#### [Information]
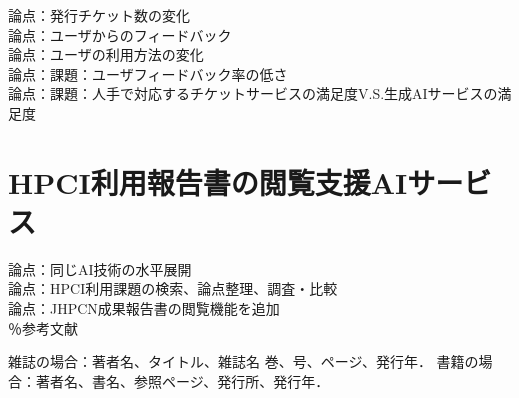 \documentclass{jsaxiesproc}
\begin{document}
論点：発行チケット数の変化\\
論点：ユーザからのフィードバック\\
論点：ユーザの利用方法の変化\\
論点：課題：ユーザフィードバック率の低さ\\
論点：課題：人手で対応するチケットサービスの満足度V.S.生成AIサービスの満足度\\


\section{HPCI利用報告書の閲覧支援AIサービス}
論点：同じAI技術の水平展開\\
論点：HPCI利用課題の検索、論点整理、調査・比較\\
論点：JHPCN成果報告書の閲覧機能を追加\\


％参考文献
\begin{thebibliography}{99}
	 雑誌の場合：著者名、タイトル、雑誌名 巻、号、ページ、発行年．
	 書籍の場合：著者名、書名、参照ページ、発行所、発行年．
\end{thebibliography}
\end{document}

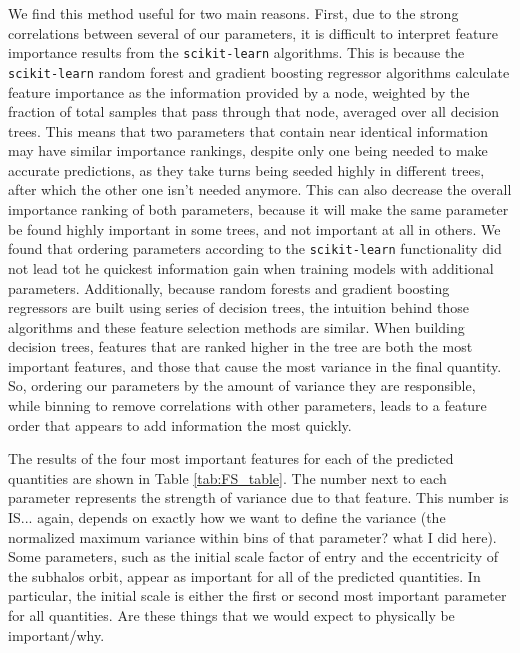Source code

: \documentclass[fleqn,usenatbib]{mnras}
\newcommand\edits[1]{{\color{red}#1}}
\begin{document}
We find this method useful for two main reasons. First, due to the strong correlations between several of our parameters, it is difficult to interpret feature importance results from the \texttt{scikit-learn} algorithms. This is because the \texttt{scikit-learn} random forest and gradient boosting regressor algorithms calculate feature importance as the information provided by a node, weighted by the fraction of total samples that pass through that node, averaged over all decision trees. This means that two parameters that contain near identical information may have similar importance rankings, despite only one being needed to make accurate predictions, \edits{as they take turns being seeded highly in different trees, after which the other one isn't needed anymore}. This can also decrease the overall importance ranking of both parameters, because \edits{it will make the same parameter be found highly important in some trees, and not important at all in others.} We found that ordering parameters according to the \texttt{scikit-learn} functionality did not lead tot he quickest information gain when training models with additional parameters. Additionally, because random forests and gradient boosting regressors are built using series of decision trees, the intuition behind those algorithms and these feature selection methods are similar. When building decision trees, features that are ranked higher in the tree are both the most important features, and those that cause the most variance in the final quantity. So, ordering our parameters by the amount of variance they are responsible, while binning to remove correlations with other parameters, leads to a feature order that appears to add information the most quickly.

The results of the four most important features for each of the predicted quantities are shown in Table \ref{tab:FS_table}. The number next to each parameter represents the strength of variance due to that feature. This number is \edits{IS... again, depends on exactly how we want to define the variance} (the normalized maximum variance within bins of that parameter? what I did here). Some parameters, such as the initial scale factor of entry and the eccentricity of the subhalos orbit, appear as important for all of the predicted quantities. In particular, the initial scale is either the first or second most important parameter for all quantities. \edits{Are these things that we would expect to physically be important/why}.
\end{document}
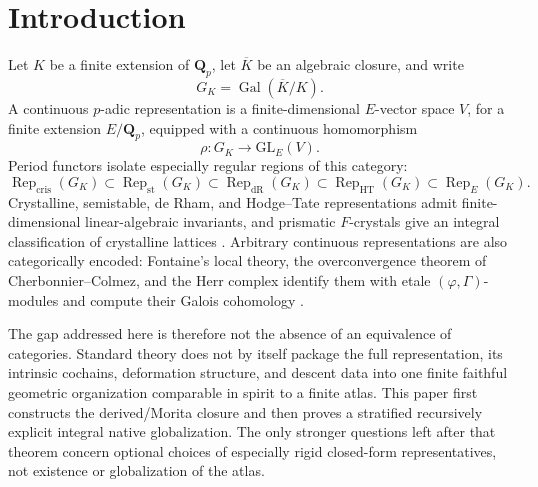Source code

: \documentclass[11pt]{article}
\theoremstyle{definition}
\newcommand{\Qp}{\mathbf Q_p}
\newcommand{\GK}{G_K}
\newcommand{\Rep}{\operatorname{Rep}}
\newcommand{\Gal}{\operatorname{Gal}}
\newcommand{\cris}{\mathrm{cris}}
\newcommand{\st}{\mathrm{st}}
\newcommand{\dR}{\mathrm{dR}}
\begin{document}
\begin{abstract}
The resulting derived faithful finite closure is unconditional: for fixed local field, coefficient field, and rank, finitely many residual sectors carry canonical two-layer derived charts consisting of a Cayley--Hamilton full-transport carrier and a perfect coefficient-cochain carrier, with Morita-valued descent.  The residual, Fitting, flag, and descent-exponent constructions upgrade these charts to a stratified recursively explicit native atlas: finite-stage descent, native presentation transitions, and every prescribed coherence level reduce to finite matrix operations and terminating chartwise procedures.  Raw Herr comparison is multiplicative at the intrinsic level and its direct Tate-dual linear representative is canonically normalized modulo continuous phantom maps; literal equality on one unreduced Robba representative is only an optional strict gauge.  Wildness therefore limits normal forms, not finite native globalization.  Period and prismatic descriptions are used only as comparison charts and are not part of the foundational construction.
\end{abstract}

\tableofcontents

\section{Introduction}

Let $K$ be a finite extension of $\Qp$, let $\overline K$ be an algebraic closure, and write
\[
\GK=\Gal(\overline K/K).
\]
A continuous $p$-adic representation is a finite-dimensional $E$-vector space $V$, for a finite extension $E/\Qp$, equipped with a continuous homomorphism
\[
\rho:\GK\longrightarrow \mathrm{GL}_E(V).
\]
Period functors isolate especially regular regions of this category:
\[
\Rep_{\cris}(\GK)\subset \Rep_{\st}(\GK)\subset \Rep_{\dR}(\GK)
\subset \Rep_{\mathrm{HT}}(\GK)\subset \Rep_E(\GK).
\]
Crystalline, semistable, de Rham, and Hodge--Tate representations admit finite-dimensional linear-algebraic invariants, and prismatic $F$-crystals give an integral classification of crystalline lattices \cite{BhattScholzePFC}.  Arbitrary continuous representations are also categorically encoded: Fontaine's local theory, the overconvergence theorem of Cherbonnier--Colmez, and the Herr complex identify them with etale $(\varphi,\Gamma)$-modules and compute their Galois cohomology \cite{FontaineLocal,CherbonnierColmez,HerrSurvey,LiuCohomology,BergerTrianguline,ColmezTrianguline}.

The gap addressed here is therefore not the absence of an equivalence of categories.  Standard theory does not by itself package the full representation, its intrinsic cochains, deformation structure, and descent data into one finite faithful geometric organization comparable in spirit to a finite atlas.  This paper first constructs the derived/Morita closure and then proves a stratified recursively explicit integral native globalization.  The only stronger questions left after that theorem concern optional choices of especially rigid closed-form representatives, not existence or globalization of the atlas.
\end{document}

#### [Problem]
When a line in the listing has the string "stratified" in it, return that line.

#### [Finished task]
The resulting derived faithful finite closure is unconditional: for fixed local field, coefficient field, and rank, finitely many residual sectors carry canonical two-layer derived charts consisting of a Cayley--Hamilton full-transport carrier and a perfect coefficient-cochain carrier, with Morita-valued descent.  The residual, Fitting, flag, and descent-exponent constructions upgrade these charts to a stratified recursively explicit native atlas: finite-stage descent, native presentation transitions, and every prescribed coherence level reduce to finite matrix operations and terminating chartwise procedures.  Raw Herr comparison is multiplicative at the intrinsic level and its direct Tate-dual linear representative is canonically normalized modulo continuous phantom maps; literal equality on one unreduced Robba representative is only an optional strict gauge.  Wildness therefore limits normal forms, not finite native globalization.  Period and prismatic descriptions are used only as comparison charts and are not part of the foundational construction.
The gap addressed here is therefore not the absence of an equivalence of categories.  Standard theory does not by itself package the full representation, its intrinsic cochains, deformation structure, and descent data into one finite faithful geometric organization comparable in spirit to a finite atlas.  This paper first constructs the derived/Morita closure and then proves a stratified recursively explicit integral native globalization.  The only stronger questions left after that theorem concern optional choices of especially rigid closed-form representatives, not existence or globalization of the atlas.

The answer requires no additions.